New Synthetic Methodology of Hybrid Materials for Energy-Related Applications

Wednesday, 27 May 2015
Salon C (Hilton Chicago)
C. Herreros Lucas, A. N. Khlobystov, and M. D. C. Gimenez Lopez (University of Nottingham)
New hybrid nanomaterials are strictly required to meet the future energetic demand. In this context, supercapacitors are proposed as the ideal candidate to fill the energetic gap between batteries and conventional capacitors, showing higher power and energy density respectively [1]. Supercapacitos are based on two storage mechanism: i) electrochemical double layer, which relay on electric charge storage and ii) pseudocapacitance, which is associated with the surface redox processes at electrode materials.

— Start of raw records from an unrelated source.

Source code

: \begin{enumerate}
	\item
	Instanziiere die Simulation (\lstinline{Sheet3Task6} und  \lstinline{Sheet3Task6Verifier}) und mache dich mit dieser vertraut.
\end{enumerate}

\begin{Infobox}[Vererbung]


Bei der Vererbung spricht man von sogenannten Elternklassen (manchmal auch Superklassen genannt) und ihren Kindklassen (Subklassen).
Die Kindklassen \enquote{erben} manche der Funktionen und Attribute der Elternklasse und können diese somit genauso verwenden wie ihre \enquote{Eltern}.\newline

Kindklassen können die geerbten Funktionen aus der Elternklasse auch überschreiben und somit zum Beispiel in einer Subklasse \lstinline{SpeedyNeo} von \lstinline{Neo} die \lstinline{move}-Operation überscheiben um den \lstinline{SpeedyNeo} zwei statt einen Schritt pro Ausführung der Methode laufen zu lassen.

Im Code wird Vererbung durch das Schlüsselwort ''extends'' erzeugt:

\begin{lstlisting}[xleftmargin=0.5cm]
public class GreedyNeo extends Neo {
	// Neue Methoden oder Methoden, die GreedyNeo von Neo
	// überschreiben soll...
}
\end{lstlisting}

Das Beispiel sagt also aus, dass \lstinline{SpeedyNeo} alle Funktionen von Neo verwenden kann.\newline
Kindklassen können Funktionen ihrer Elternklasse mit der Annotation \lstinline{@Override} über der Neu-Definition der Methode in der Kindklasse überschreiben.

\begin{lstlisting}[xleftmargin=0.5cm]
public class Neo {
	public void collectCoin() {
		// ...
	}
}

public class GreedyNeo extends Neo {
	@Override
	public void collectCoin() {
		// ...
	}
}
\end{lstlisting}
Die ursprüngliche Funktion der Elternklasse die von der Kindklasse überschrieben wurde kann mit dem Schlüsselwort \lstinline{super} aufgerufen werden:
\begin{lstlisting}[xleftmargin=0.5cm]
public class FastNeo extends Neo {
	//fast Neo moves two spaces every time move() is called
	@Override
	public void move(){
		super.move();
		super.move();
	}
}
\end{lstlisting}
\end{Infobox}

As the former has high cycling stability while the latter present higher capacitance, research is focused on combining materials which present both mechanisms.

Nowadays, the widely used conventional approach is based on a physically mixture of both materials. Carbon nanostructures are currently the most used support material for electrochemical applications mainly due to their low cost and high surface area, directly related to electrochemical double layer. Thus, pseudocapacitance materials such as metal oxides nanoparticles are the active material combined with the carbon support, leading to a much better distribution and also increment of the electrochemical properties. However, simple mixing these two nanocomponents affords limited interactions between them, leaving a significant portion of the material electrochemically inactive. Therefore, new synthetic procedures must be developed if new hybrid materials want to be achieved [2,3]

Here, we report a novel one-step methodology for preparing hybrid metal-carbon nanostructures by using pre-treated carbon nanofibers as templates for directing the in-situ syntehsis of surfactante-stabilised manganese oxide nanoparticles selected as model system for studying the structure-energy storage capacity relationship of the obtained hybrid nanostructure by electrochemical means.

[1] Simon, P. et al., Nature Materials, 2008. 845(7): p. 275709. [2] Gimenez-Lopez M. C. et al., Angew Chem. Int. Ed. Engl., 2013. 52(7): p. 2051-4. [3] La Torre, A., et al., ACS Nano, 2012. 6(3): p. 2000-2007.